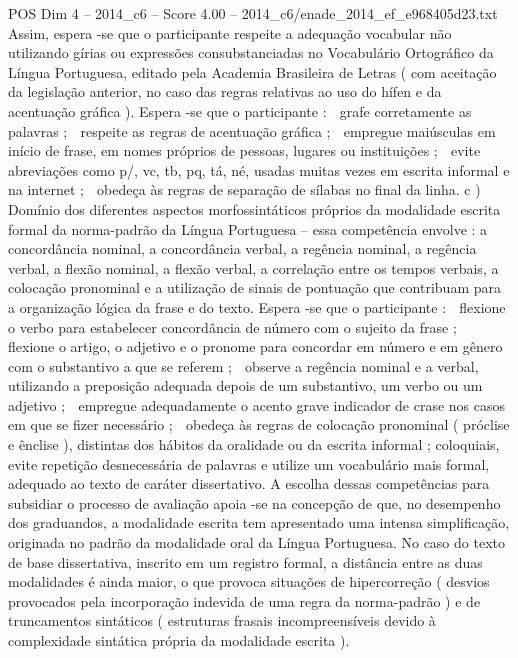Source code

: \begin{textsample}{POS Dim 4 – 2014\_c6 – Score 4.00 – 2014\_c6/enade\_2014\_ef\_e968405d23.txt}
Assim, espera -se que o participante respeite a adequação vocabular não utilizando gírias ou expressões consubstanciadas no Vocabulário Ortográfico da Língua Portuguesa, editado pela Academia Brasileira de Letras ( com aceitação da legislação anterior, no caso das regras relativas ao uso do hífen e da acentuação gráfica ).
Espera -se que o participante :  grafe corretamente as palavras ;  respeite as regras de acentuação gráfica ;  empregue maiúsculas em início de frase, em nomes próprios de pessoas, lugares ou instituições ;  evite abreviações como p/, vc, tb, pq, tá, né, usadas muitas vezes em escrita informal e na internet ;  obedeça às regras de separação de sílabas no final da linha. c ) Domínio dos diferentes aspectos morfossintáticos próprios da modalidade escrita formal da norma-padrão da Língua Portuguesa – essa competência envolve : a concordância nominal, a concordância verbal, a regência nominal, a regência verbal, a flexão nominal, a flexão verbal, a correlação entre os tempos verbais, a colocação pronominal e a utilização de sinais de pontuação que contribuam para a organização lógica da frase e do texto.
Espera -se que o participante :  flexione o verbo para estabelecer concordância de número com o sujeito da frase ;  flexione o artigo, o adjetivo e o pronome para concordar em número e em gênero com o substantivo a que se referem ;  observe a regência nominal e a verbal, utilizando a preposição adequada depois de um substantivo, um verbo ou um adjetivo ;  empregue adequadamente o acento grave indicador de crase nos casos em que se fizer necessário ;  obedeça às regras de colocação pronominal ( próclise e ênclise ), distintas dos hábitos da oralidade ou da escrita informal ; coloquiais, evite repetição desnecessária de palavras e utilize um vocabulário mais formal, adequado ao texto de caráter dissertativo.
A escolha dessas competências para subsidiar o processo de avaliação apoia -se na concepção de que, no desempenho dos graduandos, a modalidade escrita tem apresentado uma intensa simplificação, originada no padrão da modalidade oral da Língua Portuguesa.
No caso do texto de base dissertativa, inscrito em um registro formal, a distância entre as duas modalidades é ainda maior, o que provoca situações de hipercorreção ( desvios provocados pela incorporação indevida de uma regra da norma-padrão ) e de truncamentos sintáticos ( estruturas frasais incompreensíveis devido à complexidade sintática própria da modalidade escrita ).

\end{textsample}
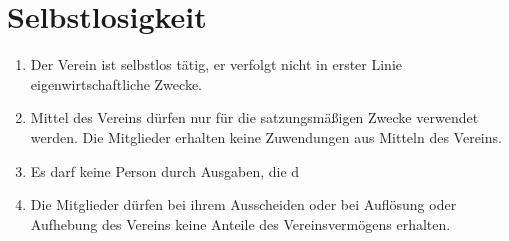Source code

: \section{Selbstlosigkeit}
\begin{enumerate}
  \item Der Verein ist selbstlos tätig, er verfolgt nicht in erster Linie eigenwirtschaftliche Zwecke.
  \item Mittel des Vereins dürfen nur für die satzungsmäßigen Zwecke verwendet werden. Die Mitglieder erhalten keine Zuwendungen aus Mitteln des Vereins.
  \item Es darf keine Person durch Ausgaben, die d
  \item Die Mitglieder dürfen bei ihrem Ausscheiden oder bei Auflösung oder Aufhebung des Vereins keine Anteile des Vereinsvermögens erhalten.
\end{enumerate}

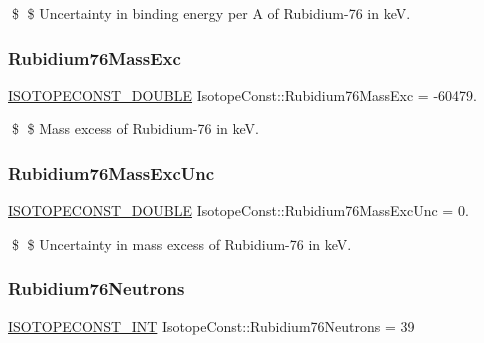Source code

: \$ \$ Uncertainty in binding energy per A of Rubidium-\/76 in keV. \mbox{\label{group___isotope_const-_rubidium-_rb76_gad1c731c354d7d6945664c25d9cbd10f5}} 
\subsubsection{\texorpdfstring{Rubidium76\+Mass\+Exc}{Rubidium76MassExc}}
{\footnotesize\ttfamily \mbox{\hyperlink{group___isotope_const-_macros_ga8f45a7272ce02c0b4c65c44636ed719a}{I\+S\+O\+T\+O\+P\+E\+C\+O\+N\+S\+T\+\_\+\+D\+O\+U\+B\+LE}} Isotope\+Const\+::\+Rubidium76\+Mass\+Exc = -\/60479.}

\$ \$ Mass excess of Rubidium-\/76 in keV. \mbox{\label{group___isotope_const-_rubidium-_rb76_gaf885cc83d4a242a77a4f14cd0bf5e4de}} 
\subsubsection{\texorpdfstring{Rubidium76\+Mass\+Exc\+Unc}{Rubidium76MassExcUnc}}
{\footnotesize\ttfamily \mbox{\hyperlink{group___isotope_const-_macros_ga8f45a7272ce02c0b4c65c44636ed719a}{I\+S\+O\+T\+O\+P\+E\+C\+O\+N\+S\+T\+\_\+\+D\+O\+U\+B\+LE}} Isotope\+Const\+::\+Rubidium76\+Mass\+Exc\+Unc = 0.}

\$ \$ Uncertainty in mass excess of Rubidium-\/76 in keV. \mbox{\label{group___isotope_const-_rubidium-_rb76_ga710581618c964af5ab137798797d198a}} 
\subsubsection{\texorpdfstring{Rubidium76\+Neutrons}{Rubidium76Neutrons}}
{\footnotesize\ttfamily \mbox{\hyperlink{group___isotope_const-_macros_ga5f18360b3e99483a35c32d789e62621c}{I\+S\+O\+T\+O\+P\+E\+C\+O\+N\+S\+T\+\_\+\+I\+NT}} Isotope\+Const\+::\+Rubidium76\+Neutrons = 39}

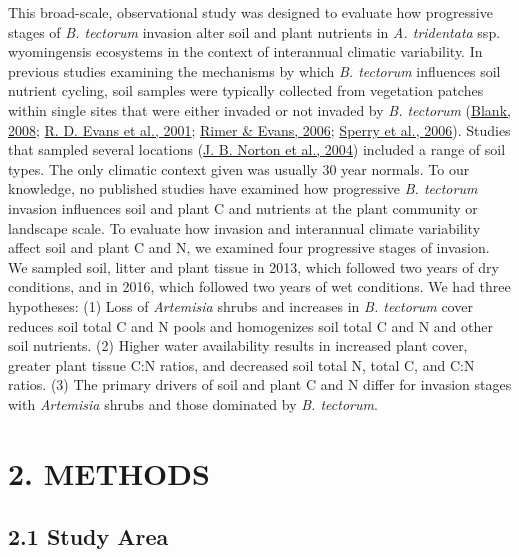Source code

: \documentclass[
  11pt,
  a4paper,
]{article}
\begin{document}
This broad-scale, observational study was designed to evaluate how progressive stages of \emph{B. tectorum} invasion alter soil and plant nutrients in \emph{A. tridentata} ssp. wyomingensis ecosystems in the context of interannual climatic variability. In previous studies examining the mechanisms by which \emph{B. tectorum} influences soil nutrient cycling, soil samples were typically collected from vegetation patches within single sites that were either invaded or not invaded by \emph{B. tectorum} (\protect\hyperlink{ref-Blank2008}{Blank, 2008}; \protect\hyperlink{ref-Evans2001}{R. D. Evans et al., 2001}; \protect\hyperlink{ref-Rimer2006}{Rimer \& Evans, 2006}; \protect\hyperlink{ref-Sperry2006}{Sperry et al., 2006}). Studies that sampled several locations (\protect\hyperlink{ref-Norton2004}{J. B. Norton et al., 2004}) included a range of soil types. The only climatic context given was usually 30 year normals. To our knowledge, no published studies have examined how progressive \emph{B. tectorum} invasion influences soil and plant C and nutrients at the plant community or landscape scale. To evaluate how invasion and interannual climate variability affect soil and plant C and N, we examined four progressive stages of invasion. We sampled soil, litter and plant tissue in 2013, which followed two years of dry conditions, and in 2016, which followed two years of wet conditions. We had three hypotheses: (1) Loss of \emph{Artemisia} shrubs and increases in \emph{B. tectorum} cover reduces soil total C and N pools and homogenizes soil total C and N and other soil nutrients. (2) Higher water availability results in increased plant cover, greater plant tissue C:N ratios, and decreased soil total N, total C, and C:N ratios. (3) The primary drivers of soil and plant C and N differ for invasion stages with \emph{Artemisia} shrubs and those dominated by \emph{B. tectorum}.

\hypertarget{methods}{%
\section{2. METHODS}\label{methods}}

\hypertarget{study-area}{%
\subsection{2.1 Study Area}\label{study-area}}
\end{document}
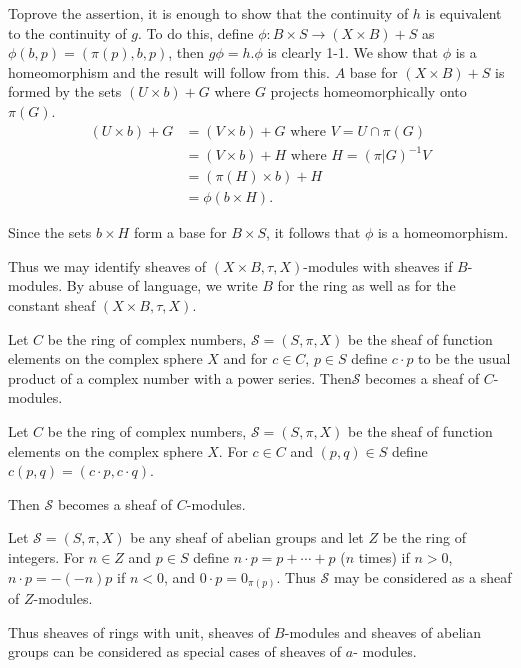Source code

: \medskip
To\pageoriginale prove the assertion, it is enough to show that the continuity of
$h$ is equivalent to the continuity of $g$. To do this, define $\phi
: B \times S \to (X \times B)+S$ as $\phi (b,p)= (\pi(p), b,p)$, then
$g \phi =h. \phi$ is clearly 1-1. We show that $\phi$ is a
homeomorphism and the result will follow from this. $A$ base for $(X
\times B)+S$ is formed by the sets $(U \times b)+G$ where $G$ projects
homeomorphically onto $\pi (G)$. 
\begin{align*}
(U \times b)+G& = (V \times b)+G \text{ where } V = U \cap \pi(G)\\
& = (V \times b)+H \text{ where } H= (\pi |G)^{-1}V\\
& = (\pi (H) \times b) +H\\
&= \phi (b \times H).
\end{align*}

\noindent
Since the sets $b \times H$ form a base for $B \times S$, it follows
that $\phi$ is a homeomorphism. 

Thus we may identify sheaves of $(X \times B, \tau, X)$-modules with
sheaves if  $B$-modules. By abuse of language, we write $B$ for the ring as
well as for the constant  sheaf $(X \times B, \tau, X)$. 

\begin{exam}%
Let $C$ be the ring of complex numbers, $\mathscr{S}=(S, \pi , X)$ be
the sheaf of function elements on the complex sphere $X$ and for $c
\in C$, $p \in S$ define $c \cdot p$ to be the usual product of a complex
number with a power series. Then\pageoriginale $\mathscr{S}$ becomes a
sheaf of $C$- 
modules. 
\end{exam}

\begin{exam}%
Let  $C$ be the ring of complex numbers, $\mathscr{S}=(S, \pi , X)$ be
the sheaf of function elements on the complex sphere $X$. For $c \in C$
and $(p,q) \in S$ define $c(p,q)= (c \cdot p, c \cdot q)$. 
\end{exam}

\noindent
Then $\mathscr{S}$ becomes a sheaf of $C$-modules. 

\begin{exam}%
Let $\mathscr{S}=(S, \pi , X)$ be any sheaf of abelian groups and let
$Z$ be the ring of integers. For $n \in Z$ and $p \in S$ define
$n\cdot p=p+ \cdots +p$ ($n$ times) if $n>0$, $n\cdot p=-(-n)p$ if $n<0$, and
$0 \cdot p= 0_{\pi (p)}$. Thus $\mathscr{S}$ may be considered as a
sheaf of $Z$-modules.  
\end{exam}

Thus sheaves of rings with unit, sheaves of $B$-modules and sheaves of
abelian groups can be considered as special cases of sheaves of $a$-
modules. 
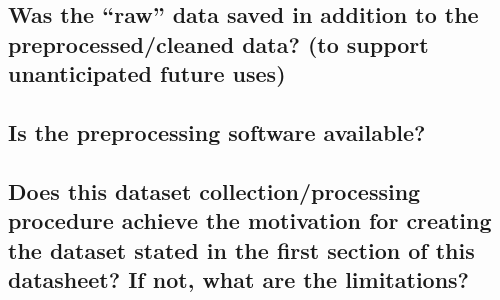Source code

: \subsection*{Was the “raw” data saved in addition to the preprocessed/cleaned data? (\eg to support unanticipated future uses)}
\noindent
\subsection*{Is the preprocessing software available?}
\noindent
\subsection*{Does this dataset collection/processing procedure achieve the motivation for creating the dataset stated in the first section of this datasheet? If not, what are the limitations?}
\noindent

------------------------------

### What is being asked
The lines above starting at the one that holds "No caso do texto" and ending at the one that holds "des Vereinsvermögens erhalten." are to be written out exactly, ends included, and no pictures are to be copied.

### Output below
No caso do texto de base dissertativa, inscrito em um registro formal, a distância entre as duas modalidades é ainda maior, o que provoca situações de hipercorreção ( desvios provocados pela incorporação indevida de uma regra da norma-padrão ) e de truncamentos sintáticos ( estruturas frasais incompreensíveis devido à complexidade sintática própria da modalidade escrita ).

\end{textsample}
Source code

: \section{Selbstlosigkeit}
\begin{enumerate}
  \item Der Verein ist selbstlos tätig, er verfolgt nicht in erster Linie eigenwirtschaftliche Zwecke.
  \item Mittel des Vereins dürfen nur für die satzungsmäßigen Zwecke verwendet werden. Die Mitglieder erhalten keine Zuwendungen aus Mitteln des Vereins.
  \item Es darf keine Person durch Ausgaben, die d
  \item Die Mitglieder dürfen bei ihrem Ausscheiden oder bei Auflösung oder Aufhebung des Vereins keine Anteile des Vereinsvermögens erhalten.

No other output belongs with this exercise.